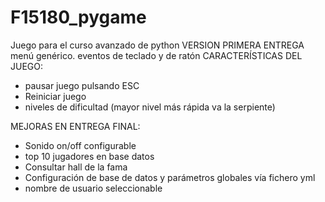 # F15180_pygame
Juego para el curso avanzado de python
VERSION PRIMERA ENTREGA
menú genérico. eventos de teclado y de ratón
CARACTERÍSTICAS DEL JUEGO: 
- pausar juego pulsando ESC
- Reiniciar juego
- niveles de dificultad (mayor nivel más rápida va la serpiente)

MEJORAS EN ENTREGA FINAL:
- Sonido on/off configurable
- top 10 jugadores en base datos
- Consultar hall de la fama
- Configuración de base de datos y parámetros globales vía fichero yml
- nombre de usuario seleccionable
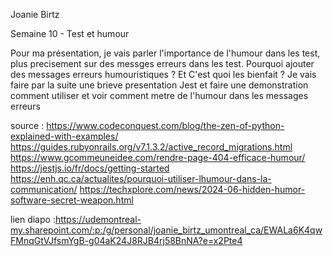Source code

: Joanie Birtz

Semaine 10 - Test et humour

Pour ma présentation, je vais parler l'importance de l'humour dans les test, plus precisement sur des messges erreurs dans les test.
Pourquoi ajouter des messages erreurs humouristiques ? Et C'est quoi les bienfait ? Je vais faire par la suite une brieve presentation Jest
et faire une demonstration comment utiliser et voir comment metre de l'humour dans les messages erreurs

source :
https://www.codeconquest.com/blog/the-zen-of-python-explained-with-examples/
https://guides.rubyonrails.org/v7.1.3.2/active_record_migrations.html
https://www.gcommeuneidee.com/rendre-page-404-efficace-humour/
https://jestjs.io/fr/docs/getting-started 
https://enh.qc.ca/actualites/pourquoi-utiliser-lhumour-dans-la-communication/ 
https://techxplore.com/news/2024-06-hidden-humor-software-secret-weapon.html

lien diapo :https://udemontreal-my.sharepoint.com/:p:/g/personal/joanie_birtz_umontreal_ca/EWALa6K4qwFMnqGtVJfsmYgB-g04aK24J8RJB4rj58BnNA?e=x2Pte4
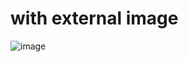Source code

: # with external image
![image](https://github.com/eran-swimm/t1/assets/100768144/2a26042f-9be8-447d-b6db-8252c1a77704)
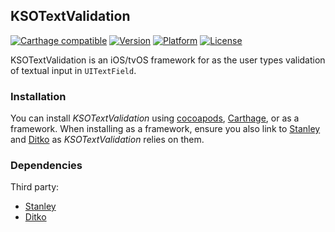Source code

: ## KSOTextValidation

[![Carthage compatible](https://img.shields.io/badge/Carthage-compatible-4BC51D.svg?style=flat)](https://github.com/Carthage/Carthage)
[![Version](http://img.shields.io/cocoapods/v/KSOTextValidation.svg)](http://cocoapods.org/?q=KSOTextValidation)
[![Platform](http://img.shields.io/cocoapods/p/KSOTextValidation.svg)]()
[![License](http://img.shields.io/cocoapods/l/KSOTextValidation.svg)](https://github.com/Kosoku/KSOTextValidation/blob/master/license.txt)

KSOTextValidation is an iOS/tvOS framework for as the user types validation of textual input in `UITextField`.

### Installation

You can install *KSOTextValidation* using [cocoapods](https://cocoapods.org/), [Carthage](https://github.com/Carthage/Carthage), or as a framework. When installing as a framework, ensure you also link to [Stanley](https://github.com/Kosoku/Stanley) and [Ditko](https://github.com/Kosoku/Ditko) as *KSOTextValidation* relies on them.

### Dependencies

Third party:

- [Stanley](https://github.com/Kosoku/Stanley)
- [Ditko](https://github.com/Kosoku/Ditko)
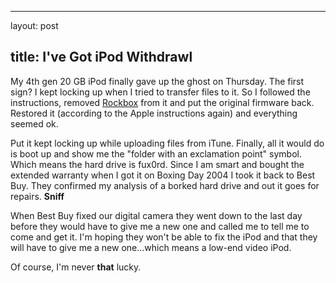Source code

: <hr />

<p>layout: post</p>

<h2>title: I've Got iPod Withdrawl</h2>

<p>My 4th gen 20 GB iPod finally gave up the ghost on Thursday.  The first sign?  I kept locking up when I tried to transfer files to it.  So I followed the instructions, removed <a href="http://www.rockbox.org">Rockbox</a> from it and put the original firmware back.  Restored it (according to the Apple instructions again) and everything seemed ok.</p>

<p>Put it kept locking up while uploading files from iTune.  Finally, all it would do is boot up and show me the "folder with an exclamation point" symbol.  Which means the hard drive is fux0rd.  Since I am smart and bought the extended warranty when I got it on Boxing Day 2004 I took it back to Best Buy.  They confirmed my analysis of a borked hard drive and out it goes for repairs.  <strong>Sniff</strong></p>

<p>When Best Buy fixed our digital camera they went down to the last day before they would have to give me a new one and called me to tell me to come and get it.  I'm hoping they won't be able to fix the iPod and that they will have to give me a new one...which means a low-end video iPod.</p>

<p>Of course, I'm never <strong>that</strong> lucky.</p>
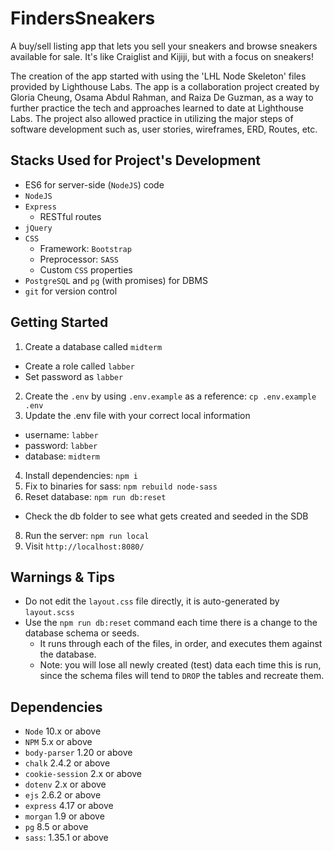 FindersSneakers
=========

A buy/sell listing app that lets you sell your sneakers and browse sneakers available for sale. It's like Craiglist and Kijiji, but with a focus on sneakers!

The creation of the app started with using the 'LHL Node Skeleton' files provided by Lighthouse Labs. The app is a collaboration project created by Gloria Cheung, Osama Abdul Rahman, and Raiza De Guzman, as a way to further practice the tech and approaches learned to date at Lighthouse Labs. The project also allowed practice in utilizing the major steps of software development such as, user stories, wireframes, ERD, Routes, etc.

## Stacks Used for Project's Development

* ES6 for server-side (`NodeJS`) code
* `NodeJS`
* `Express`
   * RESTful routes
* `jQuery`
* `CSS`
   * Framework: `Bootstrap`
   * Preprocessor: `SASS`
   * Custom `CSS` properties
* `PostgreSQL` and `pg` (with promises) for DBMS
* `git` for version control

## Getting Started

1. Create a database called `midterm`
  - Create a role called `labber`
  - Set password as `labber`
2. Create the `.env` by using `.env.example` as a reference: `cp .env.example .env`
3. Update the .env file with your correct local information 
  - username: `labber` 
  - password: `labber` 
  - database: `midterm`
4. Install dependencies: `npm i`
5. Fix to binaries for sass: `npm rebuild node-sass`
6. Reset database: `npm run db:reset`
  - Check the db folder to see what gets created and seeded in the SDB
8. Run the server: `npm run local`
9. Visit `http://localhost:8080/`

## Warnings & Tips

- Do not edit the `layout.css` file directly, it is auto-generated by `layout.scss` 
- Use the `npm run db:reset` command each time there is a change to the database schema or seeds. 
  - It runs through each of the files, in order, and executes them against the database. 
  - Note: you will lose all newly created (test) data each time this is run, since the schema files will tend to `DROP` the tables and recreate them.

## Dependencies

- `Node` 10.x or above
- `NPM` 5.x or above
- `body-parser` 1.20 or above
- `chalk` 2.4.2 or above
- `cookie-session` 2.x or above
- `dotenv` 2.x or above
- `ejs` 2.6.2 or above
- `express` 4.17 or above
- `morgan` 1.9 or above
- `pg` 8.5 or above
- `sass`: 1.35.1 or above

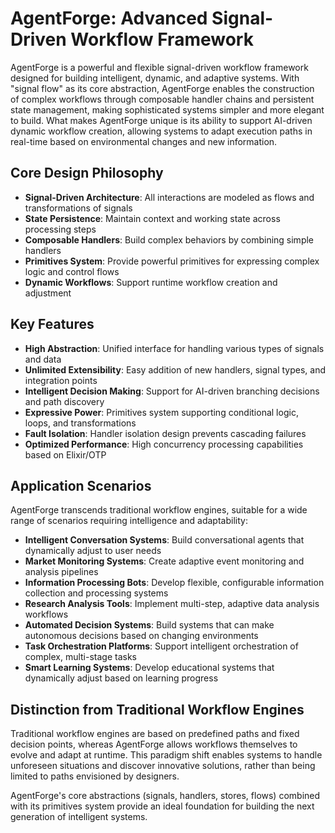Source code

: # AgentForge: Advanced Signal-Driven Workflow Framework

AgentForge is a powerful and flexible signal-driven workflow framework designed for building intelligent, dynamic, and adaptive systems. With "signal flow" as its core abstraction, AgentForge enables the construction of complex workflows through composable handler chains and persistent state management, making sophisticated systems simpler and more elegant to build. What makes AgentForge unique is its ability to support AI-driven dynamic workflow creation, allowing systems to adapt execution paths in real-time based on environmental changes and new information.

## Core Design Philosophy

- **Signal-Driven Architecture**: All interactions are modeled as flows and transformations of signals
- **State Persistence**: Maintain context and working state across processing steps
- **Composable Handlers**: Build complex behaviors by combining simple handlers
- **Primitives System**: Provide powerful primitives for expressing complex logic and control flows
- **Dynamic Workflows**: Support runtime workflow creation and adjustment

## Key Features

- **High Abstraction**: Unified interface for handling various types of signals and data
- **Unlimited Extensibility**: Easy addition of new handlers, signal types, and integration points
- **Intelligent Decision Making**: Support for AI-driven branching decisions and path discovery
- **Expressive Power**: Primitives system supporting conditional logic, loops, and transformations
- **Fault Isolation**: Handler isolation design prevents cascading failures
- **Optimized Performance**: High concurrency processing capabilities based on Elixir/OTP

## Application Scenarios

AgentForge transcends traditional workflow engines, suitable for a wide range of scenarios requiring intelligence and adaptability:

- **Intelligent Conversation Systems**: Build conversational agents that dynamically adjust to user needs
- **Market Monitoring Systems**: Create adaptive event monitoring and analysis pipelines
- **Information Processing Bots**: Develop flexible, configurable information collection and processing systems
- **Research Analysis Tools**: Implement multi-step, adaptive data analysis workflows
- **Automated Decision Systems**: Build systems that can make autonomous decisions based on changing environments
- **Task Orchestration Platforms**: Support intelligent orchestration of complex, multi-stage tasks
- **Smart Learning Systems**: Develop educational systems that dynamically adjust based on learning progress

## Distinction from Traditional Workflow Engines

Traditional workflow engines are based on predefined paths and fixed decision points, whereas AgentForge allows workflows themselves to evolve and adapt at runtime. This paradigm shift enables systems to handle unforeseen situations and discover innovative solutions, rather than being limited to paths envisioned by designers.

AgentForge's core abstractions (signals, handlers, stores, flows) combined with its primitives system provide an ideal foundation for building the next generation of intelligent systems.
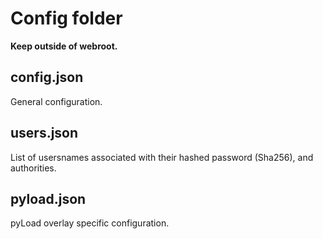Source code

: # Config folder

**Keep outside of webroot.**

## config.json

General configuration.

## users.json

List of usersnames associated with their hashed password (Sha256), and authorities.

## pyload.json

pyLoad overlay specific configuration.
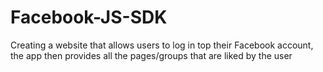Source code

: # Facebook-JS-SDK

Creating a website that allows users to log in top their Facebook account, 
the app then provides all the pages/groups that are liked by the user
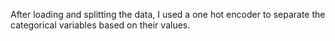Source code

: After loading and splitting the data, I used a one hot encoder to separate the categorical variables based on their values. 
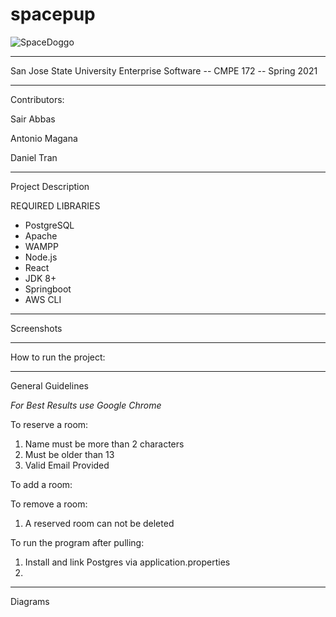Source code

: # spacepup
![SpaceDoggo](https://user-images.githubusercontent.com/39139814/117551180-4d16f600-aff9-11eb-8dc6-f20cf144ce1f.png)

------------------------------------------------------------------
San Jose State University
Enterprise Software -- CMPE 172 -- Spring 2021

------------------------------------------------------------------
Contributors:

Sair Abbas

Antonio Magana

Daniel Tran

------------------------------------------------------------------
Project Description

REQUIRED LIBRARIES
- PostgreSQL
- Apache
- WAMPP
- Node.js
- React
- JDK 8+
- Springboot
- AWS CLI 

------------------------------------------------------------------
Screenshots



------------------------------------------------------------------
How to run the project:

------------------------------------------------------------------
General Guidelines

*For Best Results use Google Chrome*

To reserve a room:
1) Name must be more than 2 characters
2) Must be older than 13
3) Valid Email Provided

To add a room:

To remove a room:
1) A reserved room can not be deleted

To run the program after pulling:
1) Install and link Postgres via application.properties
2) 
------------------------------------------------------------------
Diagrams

* [Problem details]: Your response should consist solely of the lines from the one containing "Antonio Magana" to the end of the entries, both ends included, exactly as they appear.

* [Response below]:
Antonio Magana

Daniel Tran

------------------------------------------------------------------
Project Description

REQUIRED LIBRARIES
- PostgreSQL
- Apache
- WAMPP
- Node.js
- React
- JDK 8+
- Springboot
- AWS CLI 

------------------------------------------------------------------
Screenshots



------------------------------------------------------------------
How to run the project:

------------------------------------------------------------------
General Guidelines

*For Best Results use Google Chrome*

To reserve a room:
1) Name must be more than 2 characters
2) Must be older than 13
3) Valid Email Provided

To add a room:

To remove a room:
1) A reserved room can not be deleted

To run the program after pulling:
1) Install and link Postgres via application.properties
2) 
------------------------------------------------------------------
Diagrams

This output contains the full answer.